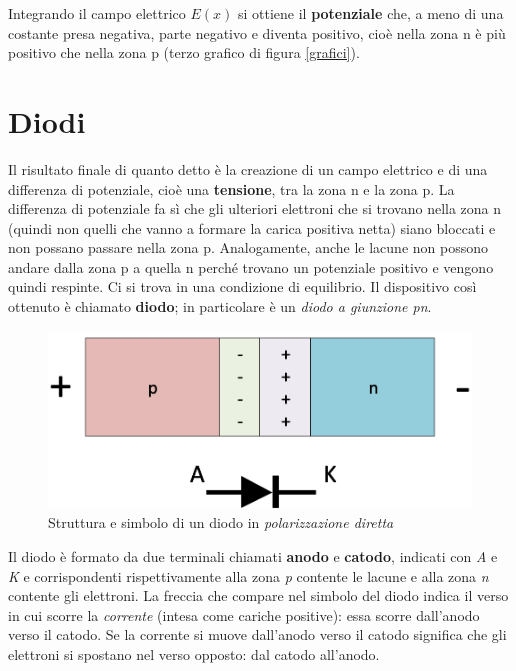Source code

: \documentclass[12pt, a4paper]{report}
\begin{document}
Integrando il campo elettrico $E(x)$ si ottiene il \textbf{potenziale} che, a meno di una costante presa negativa, parte negativo e diventa positivo, cioè nella zona n è più positivo che nella zona p (terzo grafico di figura \ref{grafici}).

\section{Diodi}
Il risultato finale di quanto detto è la creazione di un campo elettrico e di una differenza di potenziale, cioè una \textbf{tensione}, tra la zona n e la zona p. La differenza di potenziale fa sì che gli ulteriori elettroni che si trovano nella zona n (quindi non quelli che vanno a formare la carica positiva netta) siano bloccati e non possano passare nella zona p. Analogamente, anche le lacune non possono andare dalla zona p a quella n perché trovano un potenziale positivo e vengono quindi respinte. Ci si trova in una condizione di equilibrio. Il dispositivo così ottenuto è chiamato \textbf{diodo}; in particolare è un \textit{diodo a giunzione pn}.
\begin{figure}[h]
\centering
\includegraphics[scale=0.4,angle=0]{diodo.png}
\caption{Struttura e simbolo di un diodo in \textit{polarizzazione diretta}}
\end{figure}

Il diodo è formato da due terminali chiamati \textbf{anodo} e \textbf{catodo}, indicati con \textit{A} e \textit{K} e corrispondenti rispettivamente alla zona \textit{p} contente le lacune e alla zona \textit{n} contente gli elettroni. La freccia che compare nel simbolo del diodo indica il verso in cui scorre la \textit{corrente} (intesa come cariche positive): essa scorre dall'anodo verso il catodo. Se la corrente si muove dall'anodo verso il catodo significa che gli elettroni si spostano nel verso opposto: dal catodo all'anodo.
\end{document}
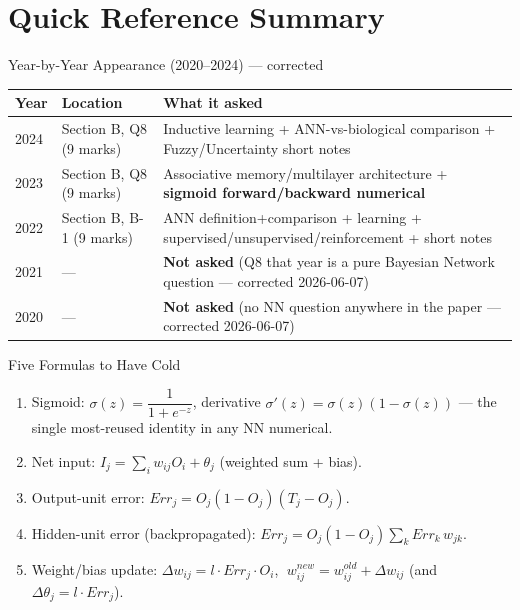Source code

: \documentclass[12pt,a4paper]{article}
\begin{document}
\newpage
\section*{Quick Reference Summary}

\begin{keybox}{Year-by-Year Appearance (2020--2024) --- corrected}
\begin{tabular}{lll}
\toprule
\textbf{Year} & \textbf{Location} & \textbf{What it asked} \\
\midrule
2024 & Section B, Q8 (9 marks) & Inductive learning + ANN-vs-biological comparison + Fuzzy/Uncertainty short notes \\
2023 & Section B, Q8 (9 marks) & Associative memory/multilayer architecture + \textbf{sigmoid forward/backward numerical} \\
2022 & Section B, B-1 (9 marks) & ANN definition+comparison + learning + supervised/unsupervised/reinforcement + short notes \\
2021 & --- & \textbf{Not asked} (Q8 that year is a pure Bayesian Network question --- corrected 2026-06-07) \\
2020 & --- & \textbf{Not asked} (no NN question anywhere in the paper --- corrected 2026-06-07) \\
\bottomrule
\end{tabular}
\end{keybox}

\begin{keybox}{Five Formulas to Have Cold}
\begin{enumerate}[noitemsep]
  \item Sigmoid: $\sigma(z) = \dfrac{1}{1+e^{-z}}$, derivative $\sigma'(z) = \sigma(z)(1-\sigma(z))$ --- the single most-reused identity in any NN numerical.
  \item Net input: $I_j = \sum_i w_{ij}O_i + \theta_j$ (weighted sum + bias).
  \item Output-unit error: $Err_j = O_j(1-O_j)(T_j - O_j)$.
  \item Hidden-unit error (backpropagated): $Err_j = O_j(1-O_j)\sum_k Err_k\, w_{jk}$.
  \item Weight/bias update: $\Delta w_{ij} = l \cdot Err_j \cdot O_i$, $\;w_{ij}^{new} = w_{ij}^{old} + \Delta w_{ij}$ (and $\Delta\theta_j = l \cdot Err_j$).
\end{enumerate}
\end{keybox}
\end{document}
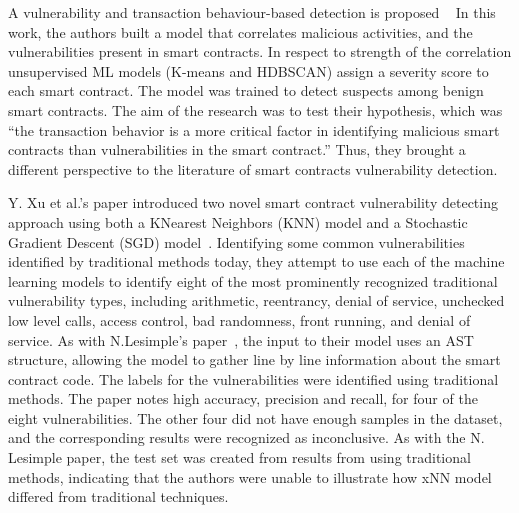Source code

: A vulnerability and transaction behaviour-based detection is proposed ~\cite{contractfuzzer}
 In this work, the authors built a model that correlates malicious activities, and the vulnerabilities present in smart contracts.
 In respect to strength of the correlation unsupervised ML models (K-means and HDBSCAN) assign a severity score to each smart contract.
 The model was trained to detect suspects among benign smart contracts. The aim of the research was to test their hypothesis,
 which was “the transaction behavior is a more critical factor in identifying malicious smart contracts than vulnerabilities in the smart contract.” Thus, they brought a different perspective
 to the literature of smart contracts vulnerability detection.

Y. Xu et al.'s paper introduced two novel smart contract vulnerability detecting approach using both a KNearest Neighbors (KNN) model and a Stochastic Gradient Descent (SGD) model~\cite{slither}.
Identifying some common vulnerabilities identified by traditional methods today, they attempt to use each of the machine learning models to identify eight of the most prominently recognized
traditional vulnerability types, including arithmetic, reentrancy, denial of service, unchecked low level calls, access control, bad randomness, front running, and denial of service.
As with N.Lesimple's paper~\cite{he2019learning}, the input to their model uses an AST structure, allowing the model to gather line by line information about the smart contract code.
The labels for the vulnerabilities were identified using traditional methods.
The paper notes high accuracy, precision and recall, for four of the eight vulnerabilities.
The other four did not have enough samples in the dataset, and the corresponding results were recognized as inconclusive.
As with the N. Lesimple paper, the test set was created from results from using traditional methods,
indicating that the authors were unable to illustrate how xNN model differed from traditional techniques.

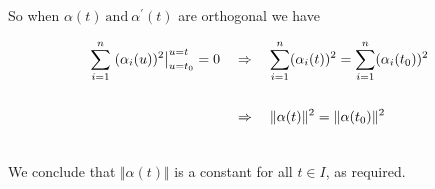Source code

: \documentclass[12pt,letterpaper]{hmcpset}
\begin{document}
\begin{solution}
So when $\alpha(t)\ \text{and} \ \alpha^{\prime}(t)$ are orthogonal we have

\begin{align}
\sum_{i=1}^n\left.(\alpha_i(u))^2\right|_{u=t_0}^{u=t} = 0 \quad &\Rightarrow \quad \sum_{i=1}^n(\alpha_i(t))^2 = \sum_{i=1}^n (\alpha_i(t_0))^2 \notag\\
&\quad\notag\\
&\Rightarrow \quad \Vert \alpha(t) \Vert^2 = \Vert \alpha(t_0) \Vert^2 \notag\\
\notag
\end{align}

We conclude that $\Vert \alpha(t) \Vert $ is a constant for all $t \in I$, as required.

\end{solution}
\end{document}
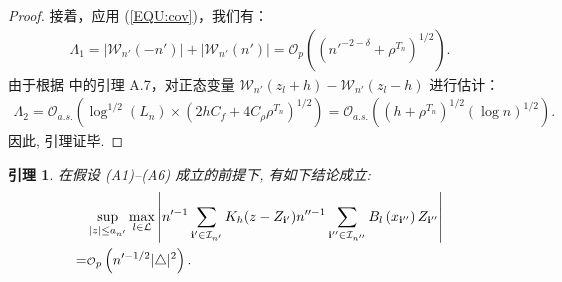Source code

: \documentclass[a4paper,openay,14pt]{ctexbook}
\newtheorem{lem}{引理}
\numberwithin{equation}{section}
\numberwithin{lem}{section}
\begin{document}
\begin{proof}
接着，应用 (\ref{EQU:cov})，我们有：
\begin{align*}
    \Lambda_1 = \left\vert \mathcal{W}_{n'}(-n')\right\vert+ \left\vert \mathcal{W}_{n'}(n')\right\vert = \mathcal{O}_{p}\left(\left(n'^{-2-\delta}+\rho^{T_n}\right)^{1/2}\right).
\end{align*}
由于根据 \cite{wang2022oracle} 中的引理 A.7，对正态变量 $\mathcal{W}_{n'}(z_l+h) - \mathcal{W}_{n'}(z_l-h)$ 进行估计：
\begin{align*}
    \Lambda_2 = \mathcal{O}_{a.s.}\left(\log^{1/2}(L_n)\times(2hC_f+4C_{\rho}{\rho}^{T_n})^{1/2}\right) = \mathcal{O}_{a.s.}\left(\left(h+\rho^{T_n}\right)^{1/2}\left(\log n\right)^{1/2}\right).
\end{align*}
因此, 引理证毕.
\end{proof}

\begin{lem}\label{Lemma:KB}
    在假设 (A1)--(A6) 成立的前提下, 有如下结论成立:
    \begin{align}
        &\sup_{\vert z\vert\leq a_{n'}}\max_{l\in\mathcal{L}}\left\vert n'^{-1}\sum_{\mathbf{i}'\in\mathcal{I}_{n'}}K_h(z-Z_{\mathbf{i}'})n''^{-1}\sum_{\mathbf{i}''\in\mathcal{I}_{n''}}B_{l}\left(x_{\mathbf{i}''}\right)Z_{\mathbf{i}''}\right\vert \notag\\
        = &{\scriptstyle{\mathcal{O}}}_p\left(n'^{-1/2}\vert\triangle\vert^2\right).\notag
    \end{align}
\end{lem}
\end{document}
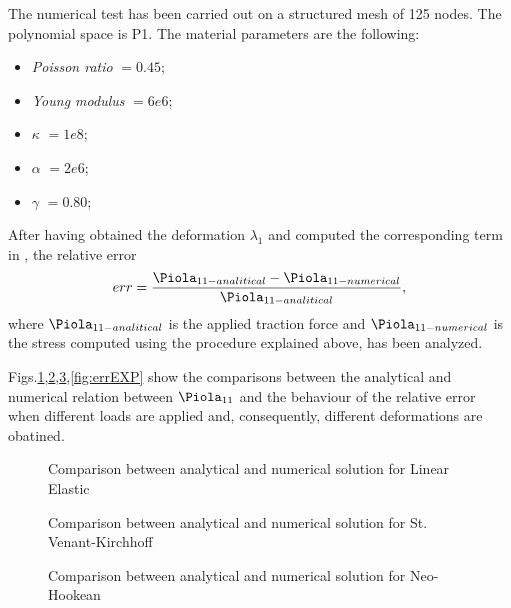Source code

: The numerical test has been carried out on a
structured mesh of 125 nodes. The polynomial space is P1. The material
parameters are the following:
\begin{itemize}
\item \textit{Poisson ratio} $= 0.45$;
\item \textit{Young modulus} $= 6e6$;
\item $\kappa$ $=1e8$;
\item $\alpha$ $=2e6$;
\item $\gamma$ $=0.80$;
\end{itemize}
After having obtained the deformation $\lambda_1$ and
computed the corresponding term in \Piola{}, the relative error
\begin{equation} err = \displaystyle
  \frac{\Piola_{11-analitical}-\Piola_{11-numerical}}{\Piola_{11-analitical}},
\end{equation}
where $\Piola_{11-analitical}$ is the applied traction
force and $\Piola_{11-numerical}$ is the stress computed using the
procedure explained above, has been analyzed.

Figs.\ref{fig:errLE},\ref{fig:errSVK},\ref{fig:errNH},\ref{fig:errEXP}
show the comparisons between the analytical and numerical relation
between $\Piola_{11}$ and the behaviour of the relative error when
different loads are applied and, consequently, different deformations
are obatined.

\begin{figure}[h!]
  \centering
  \caption{Comparison between analytical and numerical solution for
    Linear Elastic}
  \label{fig:errLE}
\end{figure}

\begin{figure}[h!]
  \centering
  \caption{Comparison between analytical and numerical solution for
    St. Venant-Kirchhoff}
  \label{fig:errSVK}
\end{figure}

\begin{figure}[h!]
  \centering
  \caption{Comparison between analytical and numerical solution for
    Neo-Hookean}
  \label{fig:errNH}
\end{figure}

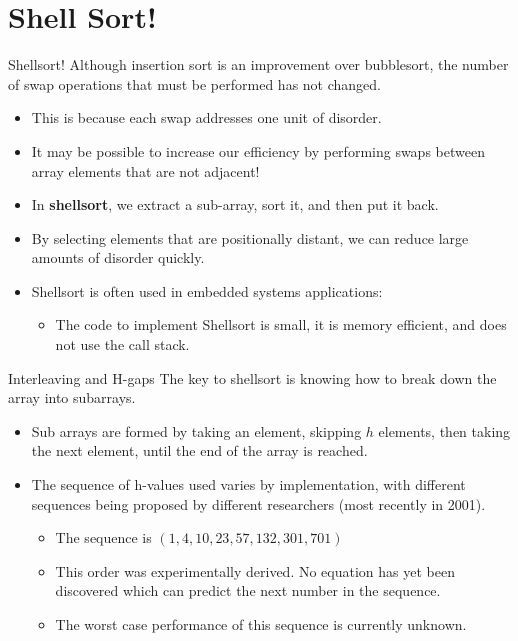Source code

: \documentclass[11pt]{beamer}
\begin{document}
\section[Shell]{Shell Sort!}
\begin{frame}{Shellsort!}
Although insertion sort is an improvement over bubblesort, the number of swap operations that must be performed has not changed.  
\begin{itemize}
\item This is because each swap addresses one unit of disorder.  
\item It may be possible to increase our efficiency by performing swaps between array elements that are not adjacent! 
\item In \textbf{shellsort}, we extract a sub-array, sort it, and then put it back.
\item By selecting elements that are positionally distant, we can reduce large amounts of disorder quickly.
\item Shellsort is often used in embedded systems applications:
\begin{itemize}
\item The code to implement Shellsort is small, it is memory efficient, and does not use the call stack.
\end{itemize}
\end{itemize}
\end{frame}

\begin{frame}{Interleaving and H-gaps}
The key to shellsort is knowing how to break down the array into subarrays.  
\begin{itemize}
\item Sub arrays are formed by taking an element, skipping $h$ elements, then taking the next element, until the end of the array is reached.
\item The sequence of h-values used varies by implementation, with different sequences being proposed by different researchers (most recently in 2001).  
\begin{itemize}
\item The sequence is $(1, 4, 10, 23, 57, 132, 301, 701)$
\item This order was experimentally derived.  No equation has yet been discovered which can predict the next number in the sequence.  
\item The worst case performance of this sequence is currently unknown.  
\end{itemize}
\end{itemize}
\end{frame}
\end{document}
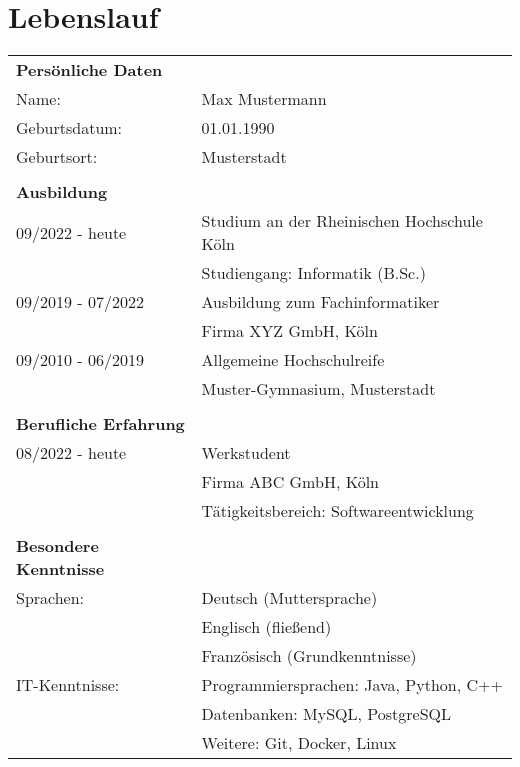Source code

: \chapter*{Lebenslauf}

\begin{tabular}{p{}p{}}
\textbf{Persönliche Daten} & \\
Name: & Max Mustermann \\
Geburtsdatum: & 01.01.1990 \\
Geburtsort: & Musterstadt \\
\\
\textbf{Ausbildung} & \\
09/2022 - heute & Studium an der Rheinischen Hochschule Köln \\
 & Studiengang: Informatik (B.Sc.) \\
09/2019 - 07/2022 & Ausbildung zum Fachinformatiker \\
 & Firma XYZ GmbH, Köln \\
09/2010 - 06/2019 & Allgemeine Hochschulreife \\
 & Muster-Gymnasium, Musterstadt \\
\\
\textbf{Berufliche Erfahrung} & \\
08/2022 - heute & Werkstudent \\
 & Firma ABC GmbH, Köln \\
 & Tätigkeitsbereich: Softwareentwicklung \\
\\
\textbf{Besondere Kenntnisse} & \\
Sprachen: & Deutsch (Muttersprache) \\
 & Englisch (fließend) \\
 & Französisch (Grundkenntnisse) \\
IT-Kenntnisse: & Programmiersprachen: Java, Python, C++ \\
 & Datenbanken: MySQL, PostgreSQL \\
 & Weitere: Git, Docker, Linux \\
\end{tabular}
_ _ _ _ _
HOW TO COMPLETE THIS TASK: All lines of the material that contain the string "results" are to be copied.

RESPONSE TO THIS TASK:
The other four did not have enough samples in the dataset, and the corresponding results were recognized as inconclusive.
As with the N. Lesimple paper, the test set was created from results from using traditional methods,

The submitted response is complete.